FABRIANO, 15 GENNAIO ’12 – Una singolare quanto brillante strategia ha permesso ai carabinieri del Reparto operativo di Ancona di stroncare un traffico di sostanze stupefacenti destinate al mercato anconetano. I militari, in abiti civili e auto civetta, hanno finto un incidente stradale dentro alla galleria lungo la superstrada Ancona-Roma che conduce a Fabriano, nei pressi di Albacina. Il finto incidente la notte scorsa ha permesso di bloccare una Skoda con a bordo tre tunisini (che i militari sapevano essere tre spacciatori) e di stroncare il trasporto di una partita di cocaina ed eroina destinata ai clienti di Ancona. Sono stati sequestrati complessivamente 100 grammi di stupefacente (65 grammi di cocaina e 50 di eroina) e i tre pusher residenti nel capoluogo dorico e a Marina di Montemarciano, in regola con i permessi di soggiorno, sono stati arrestati. I controlli per prevenire e stroncare il traffico di sostanze stupefacenti su tutto il territorio continuano con sempre maggiore attenzione.
TALITA FREZZI
D: In che consiste l’accusa di detenzione e spaccio di sostanze stupefacenti?

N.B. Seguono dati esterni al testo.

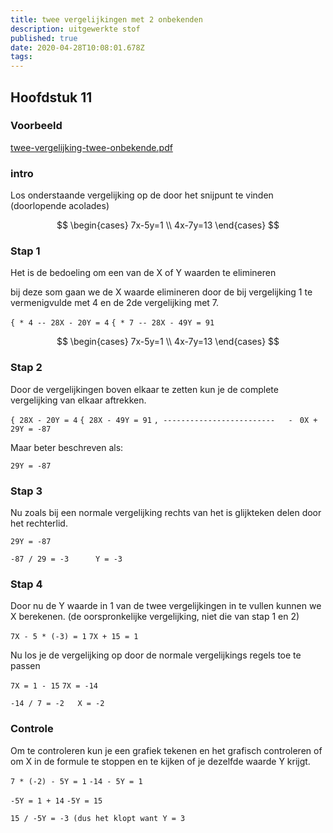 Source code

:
 ```yaml
---
title: twee vergelijkingen met 2 onbekenden
description: uitgewerkte stof
published: true
date: 2020-04-28T10:08:01.678Z
tags: 
---
```



## Hoofdstuk 11
### Voorbeeld
[twee-vergelijking-twee-onbekende.pdf](/wiskunde/h11/twee-vergelijking-twee-onbekende.pdf)

### intro

Los onderstaande vergelijking op de door het snijpunt te vinden
(doorlopende acolades)

$$
\begin{cases}
  7x-5y=1  \\
  4x-7y=13
\end{cases}
$$

### Stap 1
Het is de bedoeling om een van de X of Y waarden te elimineren

bij deze som gaan we de X waarde elimineren door de bij vergelijking 1 te vermenigvulde met 4 en de 2de vergelijking met 7.

`{ * 4 -- 28X - 20Y = 4`
`{ * 7 -- 28X - 49Y = 91`

$$
\begin{cases}
  7x-5y=1  \\
  4x-7y=13
\end{cases}
$$

### Stap 2
Door de vergelijkingen boven elkaar te zetten kun je de complete vergelijking van elkaar aftrekken.

`{ 28X - 20Y = 4`
`{ 28X - 49Y = 91`
`, -------------------------   -`
`
  0X + 29Y = -87`

Maar beter beschreven als:

`29Y = -87`

### Stap 3
Nu zoals bij een normale vergelijking rechts van het is glijkteken delen door het rechterlid.

`29Y = -87`

`-87 / 29 = -3		Y = -3`

### Stap 4
Door nu de Y waarde in 1 van de twee vergelijkingen in te vullen kunnen we X berekenen.
(de oorspronkelijke vergelijking, niet die van stap 1 en 2)

`7X - 5 * (-3) = 1`
`7X + 15 = 1`

Nu los je de vergelijking op door de normale vergelijkings regels toe te passen

`7X = 1 - 15`
`7X = -14`

`-14 / 7 = -2	X = -2`

### Controle
Om te controleren kun je een grafiek tekenen en het grafisch controleren of om X in de formule te stoppen en te kijken of je dezelfde waarde Y krijgt.

`7 * (-2) - 5Y = 1`
`-14 - 5Y = 1`

`-5Y = 1 + 14`
`-5Y = 15`

`15 / -5Y = -3 (dus het klopt want Y = 3 `

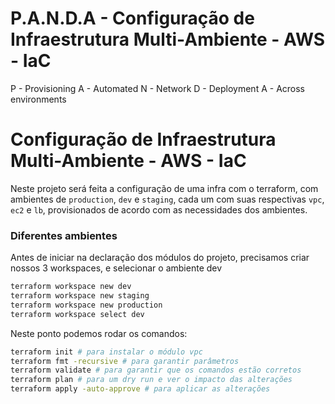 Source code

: # P.A.N.D.A - Configuração de Infraestrutura Multi-Ambiente - AWS - IaC

P - Provisioning
A - Automated
N - Network
D - Deployment
A - Across environments

# Configuração de Infraestrutura Multi-Ambiente - AWS - IaC

Neste projeto será feita a configuração de uma infra com o terraform, 
com ambientes de `production`, `dev` e `staging`, cada um com suas respectivas 
`vpc`, `ec2` e `lb`, provisionados de acordo com as necessidades dos ambientes.

### Diferentes ambientes
Antes de iniciar na declaração dos módulos do projeto, precisamos criar nossos 3 workspaces, e selecionar o ambiente dev
```sh
terraform workspace new dev
terraform workspace new staging
terraform workspace new production
terraform workspace select dev
```
Neste ponto podemos rodar os comandos:

```sh
terraform init # para instalar o módulo vpc
terraform fmt -recursive # para garantir parâmetros
terraform validate # para garantir que os comandos estão corretos
terraform plan # para um dry run e ver o impacto das alterações
terraform apply -auto-approve # para aplicar as alterações
```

R: Il reato di detenzione a fini di spaccio di sostanze stupefacenti previsto dall’art. 73 dpr 309/’90, punisce con una pena della reclusione da sei a venti anni e con la multa da euro 26.000 a euro 260.000, chiunque, coltiva, produce, fabbrica, estrae, raffina, vende, offre o mette in vendita, cede, distribuisce, commercia, trasporta, procura ad altri, invia, passa o spedisce in transito, consegna per qualunque scopo sostanze stupefacenti o psicotrope inserite nelle tabelle ministeriali. Il comma 1 bis dell’art. 73 afferma che “Con le medesime pene di cui al comma 1 e’ punito chiunque, senza l’autorizzazione di cui all’articolo 17, importa, esporta, acquista, riceve a qualsiasi titolo o comunque illecitamente detiene: a) sostanze stupefacenti o psicotrope che per quantita’, in particolare se superiore ai limiti massimi indicati con decreto del Ministro della salute emanato di concerto con il Ministro della giustizia sentita la Presidenza del Consiglio dei Ministri-Dipartimento nazionale per le politiche antidroga- ovvero per modalità di presentazione, avuto riguardo al peso lordo complessivo o al confezionamento frazionato, ovvero per altre circostanze dell’azione, appaiono destinate ad un uso non esclusivamente personale”. La valutazione della destinazione a fini di spaccio non può e non deve essere circoscritta al profilo ponderale. Vanno presi in considerazione ulteriori elementi quali lo stato di tossicodipendenza o di assunzione periodica del detentore,il contesto socio-ambientale di vita e gli eventuali rapporti o collegamenti con ambienti deputati allo spaccio ovvero con soggetti implicati nel traffico di stupefacenti, la capacità patrimoniale dell’imputato in relazione alla quantità e qualità della droga ed al prezzo sul mercato, la qualità e quantità dello stupefacente rapportate al fabbisogno personale in relazione all’età ed in relazione al processo di naturale scadimento degli effetti droganti, la disponibilità di attrezzature atte alla pesatura ovvero di mezzi per il confezionamento delle dosi.